◆ **Instructions for the task**
Write out exactly, and only, the lines below from the line with "Paper item & Outcome & Comment \\" through the line with "Для успешной работы"; pictures do not belong in the copy.

—————

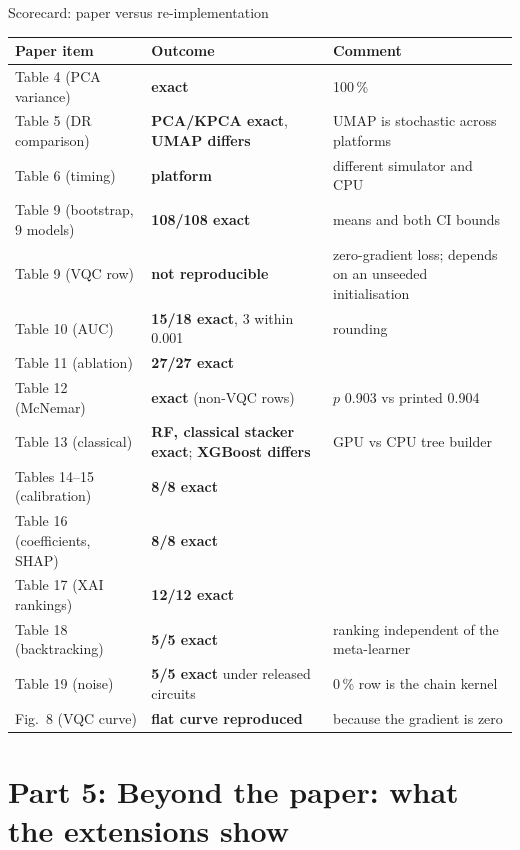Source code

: \documentclass[aspectratio=169,10pt,t,xcolor={table}]{beamer}
\newcommand{\ok}[1]{\textcolor{qgreen}{\textbf{#1}}}
\newcommand{\bad}[1]{\textcolor{qred}{\textbf{#1}}}
\newcommand{\warn}[1]{\textcolor{qamber}{\textbf{#1}}}
\begin{document}
\begin{frame}{Scorecard: paper versus re-implementation}
\scriptsize
\begin{tabular}{llp{5.6cm}}
\toprule
Paper item & Outcome & Comment \\
\midrule
Table 4 (PCA variance) & \ok{exact} & 100\,\% \\
Table 5 (DR comparison) & \ok{PCA/KPCA exact}, \warn{UMAP differs} & UMAP is stochastic across platforms \\
Table 6 (timing) & \warn{platform} & different simulator and CPU \\
Table 9 (bootstrap, 9 models) & \ok{108/108 exact} & means and both CI bounds \\
Table 9 (VQC row) & \bad{not reproducible} & zero-gradient loss; depends on an unseeded initialisation \\
Table 10 (AUC) & \ok{15/18 exact}, 3 within 0.001 & rounding \\
Table 11 (ablation) & \ok{27/27 exact} & \\
Table 12 (McNemar) & \ok{exact} (non-VQC rows) & $p$ 0.903 vs printed 0.904 \\
Table 13 (classical) & \ok{RF, classical stacker exact}; \warn{XGBoost differs} & GPU vs CPU tree builder \\
Tables 14--15 (calibration) & \ok{8/8 exact} & \\
Table 16 (coefficients, SHAP) & \ok{8/8 exact} & \\
Table 17 (XAI rankings) & \ok{12/12 exact} & \\
Table 18 (backtracking) & \ok{5/5 exact} & ranking independent of the meta-learner \\
Table 19 (noise) & \ok{5/5 exact} under released circuits & 0\,\% row is the chain kernel \\
Fig.~8 (VQC curve) & \ok{flat curve reproduced} & because the gradient is zero \\
\bottomrule
\end{tabular}
\end{frame}

\section{Part 5: Beyond the paper: what the extensions show}
\end{document}
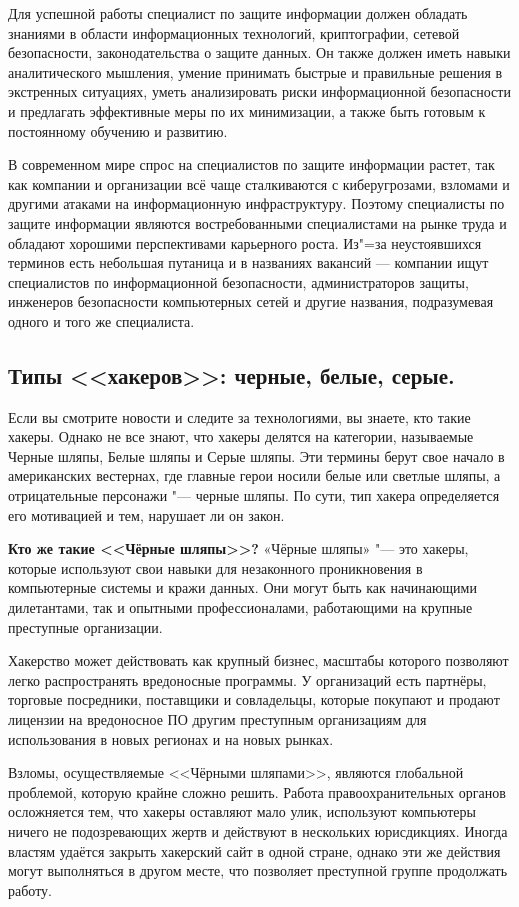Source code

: Для успешной работы специалист по защите информации должен обладать знаниями в области информационных технологий, 
криптографии, сетевой безопасности, законодательства о защите данных. Он также должен иметь навыки аналитического мышления, 
умение принимать быстрые и правильные решения в экстренных ситуациях, уметь анализировать риски информационной безопасности и 
предлагать эффективные меры по их минимизации, а также быть готовым к постоянному обучению и развитию.

В современном мире спрос на специалистов по защите информации растет, так как компании и организации всё чаще сталкиваются с 
киберугрозами, взломами и другими атаками на информационную инфраструктуру. Поэтому специалисты по защите информации являются 
востребованными специалистами на рынке труда и обладают хорошими перспективами карьерного роста.
Из"=за неустоявшихся терминов есть небольшая путаница и в названиях вакансий — компании ищут специалистов по информационной 
безопасности, администраторов защиты, инженеров безопасности компьютерных сетей и другие названия, подразумевая одного и того 
же специалиста.
\newpage
\subsection{Типы <<хакеров>>: черные, белые, серые.}
Если вы смотрите новости и следите за технологиями, вы знаете, кто такие хакеры. Однако не все знают, что хакеры делятся на категории, называемые Черные шляпы, Белые шляпы и Серые шляпы. Эти термины берут свое начало в американских вестернах, где главные герои носили белые или светлые шляпы, а отрицательные персонажи "---  черные шляпы.
По сути, тип хакера определяется его мотивацией и тем, нарушает ли он закон.

\textbf{Кто же такие <<Чёрные шляпы>>?}
«Чёрные шляпы» "---  это хакеры, которые используют свои навыки для незаконного проникновения в компьютерные системы и кражи данных. Они могут быть как начинающими дилетантами, так и опытными профессионалами, работающими на крупные преступные организации.

Хакерство может действовать как крупный бизнес, масштабы которого позволяют легко распространять вредоносные программы. У организаций есть партнёры, торговые посредники, поставщики и совладельцы, которые покупают и продают лицензии на вредоносное ПО другим преступным организациям для использования в новых регионах и на новых рынках.

Взломы, осуществляемые <<Чёрными шляпами>>, являются глобальной проблемой, которую крайне сложно решить. Работа 
правоохранительных органов осложняется тем, что хакеры оставляют мало улик, используют компьютеры ничего не подозревающих 
жертв и действуют в нескольких юрисдикциях. Иногда властям удаётся закрыть хакерский сайт в одной стране, однако эти же 
действия могут выполняться в другом месте, что позволяет преступной группе продолжать работу.

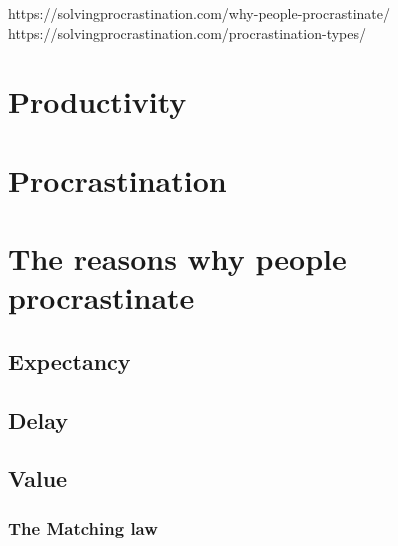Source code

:https://solvingprocrastination.com/why-people-procrastinate/
https://solvingprocrastination.com/procrastination-types/


\section{Productivity}




\section{Procrastination}



\section{The reasons why people procrastinate}


\subsection{Expectancy}


\subsection{Delay}


\subsection{Value}


\subsubsection{The Matching law}



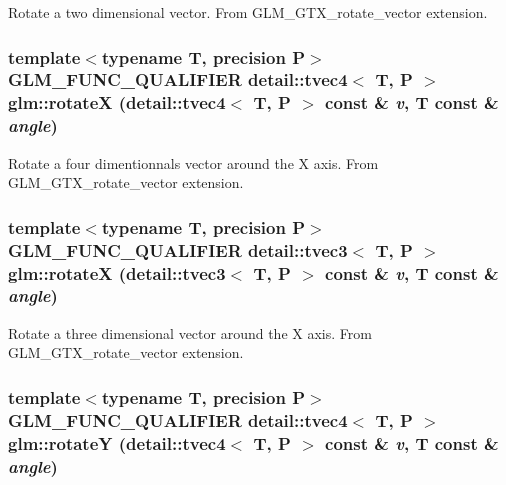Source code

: Rotate a two dimensional vector. From GLM\_\-GTX\_\-rotate\_\-vector extension. \hypertarget{group__gtx__rotate__vector_g846674e399c4106196405900ce78fe27}{
\subsubsection[rotateX]{\setlength{\rightskip}{0pt plus 5cm}template$<$typename T, precision P$>$ GLM\_\-FUNC\_\-QUALIFIER detail::tvec4$<$ T, P $>$ glm::rotateX (detail::tvec4$<$ T, P $>$ const \& {\em v}, \/  T const \& {\em angle})}}
\label{group__gtx__rotate__vector_g846674e399c4106196405900ce78fe27}


Rotate a four dimentionnals vector around the X axis. From GLM\_\-GTX\_\-rotate\_\-vector extension. \hypertarget{group__gtx__rotate__vector_g29ccc284b661dc52c457959f8cbf8af6}{
\subsubsection[rotateX]{\setlength{\rightskip}{0pt plus 5cm}template$<$typename T, precision P$>$ GLM\_\-FUNC\_\-QUALIFIER detail::tvec3$<$ T, P $>$ glm::rotateX (detail::tvec3$<$ T, P $>$ const \& {\em v}, \/  T const \& {\em angle})}}
\label{group__gtx__rotate__vector_g29ccc284b661dc52c457959f8cbf8af6}


Rotate a three dimensional vector around the X axis. From GLM\_\-GTX\_\-rotate\_\-vector extension. \hypertarget{group__gtx__rotate__vector_g8e90d477a21ac9e17a8b764eac6d0999}{
\subsubsection[rotateY]{\setlength{\rightskip}{0pt plus 5cm}template$<$typename T, precision P$>$ GLM\_\-FUNC\_\-QUALIFIER detail::tvec4$<$ T, P $>$ glm::rotateY (detail::tvec4$<$ T, P $>$ const \& {\em v}, \/  T const \& {\em angle})}}
\label{group__gtx__rotate__vector_g8e90d477a21ac9e17a8b764eac6d0999}


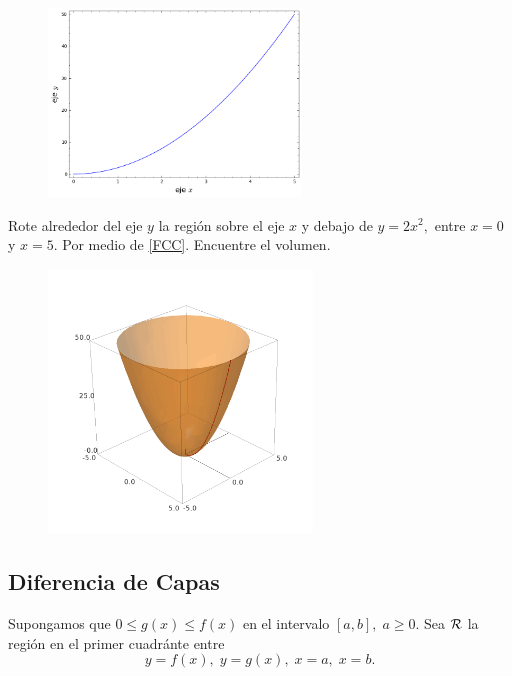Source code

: \begin{problema}
\begin{figure}
 \centering
 \includegraphics[height=5cm,keepaspectratio=true]{./calculo/sage0505.png}
 \label{fig:sage:0505}
\end{figure}

Rote alrededor del eje $y$ la regi\'on sobre el eje $x$ y debajo de $y=2x^{2},$ entre $x=0$ y $x=5.$ Por medio de \eqref{FCC}. Encuentre el volumen.
\end{problema}



\begin{figure}
 \centering
 \includegraphics[height=7cm,keepaspectratio=true]{./calculo/sage0506.png}
 \label{fig:sage:0506}
\end{figure}



\subsection{Diferencia de Capas}


Supongamos que $0\leq g(x) \leq f(x)$ en el intervalo $[a,b], \; a \geq 0.$ Sea $\mathcal{R}$ la regi\'on en el primer cuadránte entre $$y=f(x), \; y=g(x), \; x=a, \; x=b.$$ 

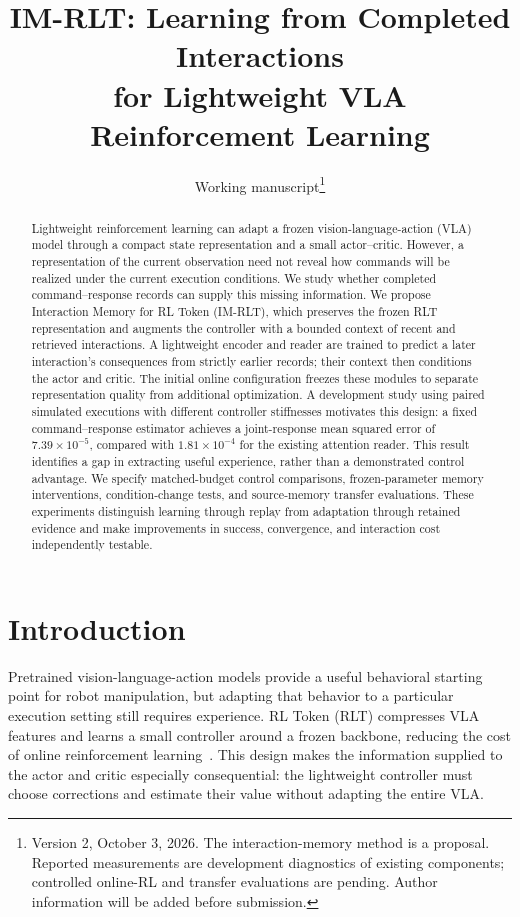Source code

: \documentclass[10pt,letterpaper]{article}
\title{\textbf{IM-RLT: Learning from Completed Interactions\protect\\ for Lightweight VLA Reinforcement Learning}}
\author{Working manuscript\thanks{Version 2, October 3, 2026. The interaction-memory method is a proposal. Reported measurements are development diagnostics of existing components; controlled online-RL and transfer evaluations are pending. Author information will be added before submission.}}
\date{}
\begin{document}
\maketitle
\begin{abstract}
Lightweight reinforcement learning can adapt a frozen vision-language-action (VLA) model through a compact state representation and a small actor--critic. However, a representation of the current observation need not reveal how commands will be realized under the current execution conditions. We study whether completed command--response records can supply this missing information. We propose Interaction Memory for RL Token (IM-RLT), which preserves the frozen RLT representation and augments the controller with a bounded context of recent and retrieved interactions. A lightweight encoder and reader are trained to predict a later interaction's consequences from strictly earlier records; their context then conditions the actor and critic. The initial online configuration freezes these modules to separate representation quality from additional optimization. A development study using paired simulated executions with different controller stiffnesses motivates this design: a fixed command--response estimator achieves a joint-response mean squared error of $7.39\times10^{-5}$, compared with $1.81\times10^{-4}$ for the existing attention reader. This result identifies a gap in extracting useful experience, rather than a demonstrated control advantage. We specify matched-budget control comparisons, frozen-parameter memory interventions, condition-change tests, and source-memory transfer evaluations. These experiments distinguish learning through replay from adaptation through retained evidence and make improvements in success, convergence, and interaction cost independently testable.
\end{abstract}

\section{Introduction}
Pretrained vision-language-action models provide a useful behavioral starting point for robot manipulation, but adapting that behavior to a particular execution setting still requires experience. RL Token (RLT) compresses VLA features and learns a small controller around a frozen backbone, reducing the cost of online reinforcement learning~\citep{rlt}. This design makes the information supplied to the actor and critic especially consequential: the lightweight controller must choose corrections and estimate their value without adapting the entire VLA.
\end{document}

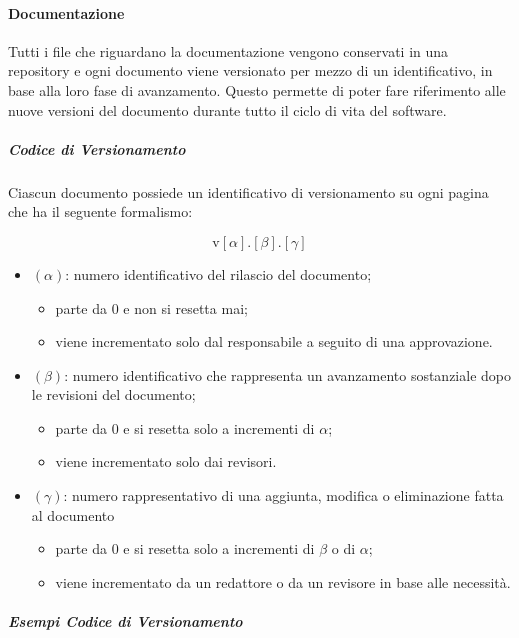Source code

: 	\paragraph{Documentazione}

	Tutti i file che riguardano la documentazione vengono conservati in una repository e ogni documento viene versionato per mezzo di un identificativo, in base alla loro fase di avanzamento. Questo permette di poter fare riferimento alle nuove versioni del documento durante tutto il ciclo di vita del software.\\

		\subparagraph{Codice di Versionamento}

		Ciascun documento possiede un identificativo di versionamento su ogni pagina che ha il seguente formalismo:

		\[%
			\text{v}[\alpha].[\beta].[\gamma]
		\]

		\begin{itemize}
			\item \((\alpha)\): numero identificativo del rilascio del documento;
			\begin{itemize}
				\item parte da 0 e non si resetta mai;
				\item viene incrementato solo dal responsabile a seguito di una approvazione.
			\end{itemize}
			\item \((\beta)\): numero identificativo che rappresenta un avanzamento sostanziale dopo le revisioni del documento;
			\begin{itemize}
				\item parte da 0 e si resetta solo a incrementi di \(\alpha\);
				\item viene incrementato solo dai revisori.
			\end{itemize}
			\item \((\gamma)\): numero rappresentativo di una aggiunta, modifica o eliminazione fatta al documento
			\begin{itemize}
				\item parte da 0 e si resetta solo a incrementi di \(\beta\) o di \(\alpha\);
				\item viene incrementato da un redattore o da un revisore in base alle necessità. 
			\end{itemize}
		\end{itemize}

		\subparagraph{Esempi Codice di Versionamento} 
		

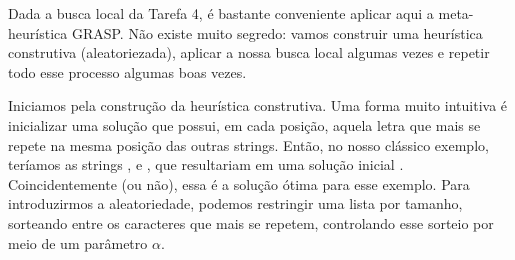 Dada a busca local da Tarefa 4, é bastante conveniente aplicar aqui a meta-heurística GRASP. Não existe muito segredo: vamos construir uma heurística construtiva (aleatoriezada), aplicar a nossa busca local algumas vezes e repetir todo esse processo algumas boas vezes.

Iniciamos pela construção da heurística construtiva. Uma forma muito intuitiva é inicializar uma solução que possui, em cada posição, aquela letra que mais se repete na mesma posição das outras strings. Então, no nosso clássico exemplo, teríamos as strings
,  e ,
que resultariam em uma solução inicial . Coincidentemente (ou não), essa é a solução ótima para esse exemplo.
Para introduzirmos a aleatoriedade, podemos restringir uma lista por tamanho, sorteando entre os caracteres que mais se repetem, controlando esse sorteio por meio de um parâmetro $\alpha$.
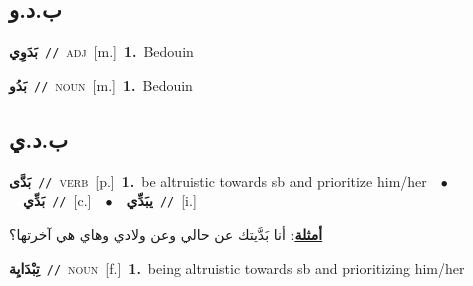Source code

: \documentclass[10pt,a4paper,twoside]{article} %
\begin{document}
\begin{multicols}{2}
\vspace{-3mm}
\subsection*{\color{blue}\foreignlanguage{arabic}{ب.د.و}\color{blue}{}} 

{\setlength\topsep{0pt}\textbf{\foreignlanguage{arabic}{بَدَوِي}}\ {\color{gray}\texttt{//}\color{black}}\ \textsc{adj}\ [m.]\ \textbf{1.}~Bedouin\ } \vspace{2mm}

{\setlength\topsep{0pt}\textbf{\foreignlanguage{arabic}{بَدُو}}\ {\color{gray}\texttt{//}\color{black}}\ \textsc{noun}\ [m.]\ \textbf{1.}~Bedouin\ } \vspace{2mm}

\vspace{-3mm}
\subsection*{\color{blue}\foreignlanguage{arabic}{ب.د.ي}\color{blue}{}} 

{\setlength\topsep{0pt}\textbf{\foreignlanguage{arabic}{بَدَّى}}\ {\color{gray}\texttt{//}\color{black}}\ \textsc{verb}\ [p.]\ \textbf{1.}~be altruistic towards sb and prioritize him/her\ \ $\bullet$\ \ \setlength\topsep{0pt}\textbf{\foreignlanguage{arabic}{بَدِّي}}\ {\color{gray}\texttt{//}\color{black}}\ [c.]\ \ $\bullet$\ \ \setlength\topsep{0pt}\textbf{\foreignlanguage{arabic}{يبَدِّي}}\ {\color{gray}\texttt{//}\color{black}}\ [i.]\  \begin{flushright}\color{gray}\foreignlanguage{arabic}{\textbf{\underline{\foreignlanguage{arabic}{أمثلة}}}: أنا بَدَّيتك عن حالي وعن ولادي وهاي هي آخرتها؟}\end{flushright}\color{black}} \vspace{2mm}

{\setlength\topsep{0pt}\textbf{\foreignlanguage{arabic}{تِبْدَايِة}}\ {\color{gray}\texttt{//}\color{black}}\ \textsc{noun}\ [f.]\ \textbf{1.}~being altruistic towards sb and prioritizing him/her\ } \vspace{2mm}


\end{multicols}
\end{document}
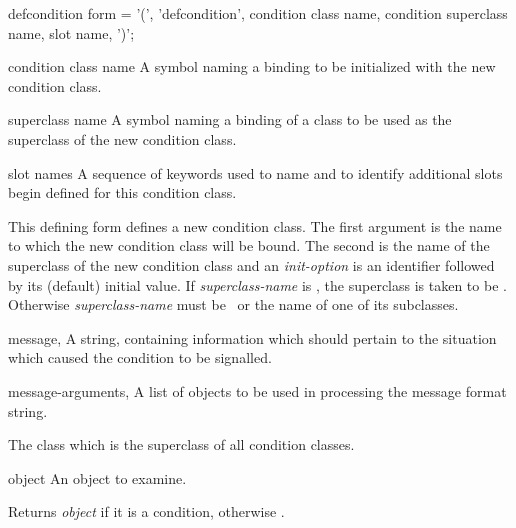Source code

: \begin{optDefinition}
%
\label{defcondition}
%
\Syntax
\label{defcondition-syntax}
\savesyntax{}\vbox{\small\syntax
defcondition form
   = '(', 'defcondition',
     condition class name,
     condition superclass name,
     {slot name}, ')';
\endsyntax}
%
\begin{arguments}
    \item[condition class name] A symbol naming a binding to be initialized with
    the new condition class.
    \item[superclass name] A symbol naming a binding of a class to be used as
    the superclass of the new condition class.
    \item[slot names] A sequence of keywords used to name and to
    identify additional slots begin defined for this condition class.
\end{arguments}
%
\remarks%
This defining form defines a new condition class.  The first argument
is the name to which the new condition class will be bound.  The
second is the name of the superclass of the new condition class and an
{\em init-option\/} is an identifier followed by its (default) initial
value.  If {\em superclass-name\/} is \nil, the superclass is
taken to be
.  Otherwise {\em superclass-name\/} must be \
or the name of one of its subclasses.

%
\begin{initoptions}
%
    \item[message, \classref{string}] A string, containing information which should
    pertain to the situation which caused the condition to be signalled.
%
    \item[message-arguments, \classref{list}] A list of objects to be used in
    processing the message format string.
%
\end{initoptions}
%
\remarks%
The class which is the superclass of all condition classes.

%
\begin{arguments}
    \item[object] An object to examine.
\end{arguments}
%
\result%
Returns {\em object\/} if it is a condition, otherwise \nil.


\end{optDefinition}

—————

◆ **Task answer**
Paper item & Outcome & Comment \\
\midrule
Table 4 (PCA variance) & \ok{exact} & 100\,\% \\
Table 5 (DR comparison) & \ok{PCA/KPCA exact}, \warn{UMAP differs} & UMAP is stochastic across platforms \\
Table 6 (timing) & \warn{platform} & different simulator and CPU \\
Table 9 (bootstrap, 9 models) & \ok{108/108 exact} & means and both CI bounds \\
Table 9 (VQC row) & \bad{not reproducible} & zero-gradient loss; depends on an unseeded initialisation \\
Table 10 (AUC) & \ok{15/18 exact}, 3 within 0.001 & rounding \\
Table 11 (ablation) & \ok{27/27 exact} & \\
Table 12 (McNemar) & \ok{exact} (non-VQC rows) & $p$ 0.903 vs printed 0.904 \\
Table 13 (classical) & \ok{RF, classical stacker exact}; \warn{XGBoost differs} & GPU vs CPU tree builder \\
Tables 14--15 (calibration) & \ok{8/8 exact} & \\
Table 16 (coefficients, SHAP) & \ok{8/8 exact} & \\
Table 17 (XAI rankings) & \ok{12/12 exact} & \\
Table 18 (backtracking) & \ok{5/5 exact} & ranking independent of the meta-learner \\
Table 19 (noise) & \ok{5/5 exact} under released circuits & 0\,\% row is the chain kernel \\
Fig.~8 (VQC curve) & \ok{flat curve reproduced} & because the gradient is zero \\
\bottomrule
\end{tabular}
\end{frame}

\section{Part 5: Beyond the paper: what the extensions show}
\end{document}
Source code

: Для успешной работы специалист по защите информации должен обладать знаниями в области информационных технологий, 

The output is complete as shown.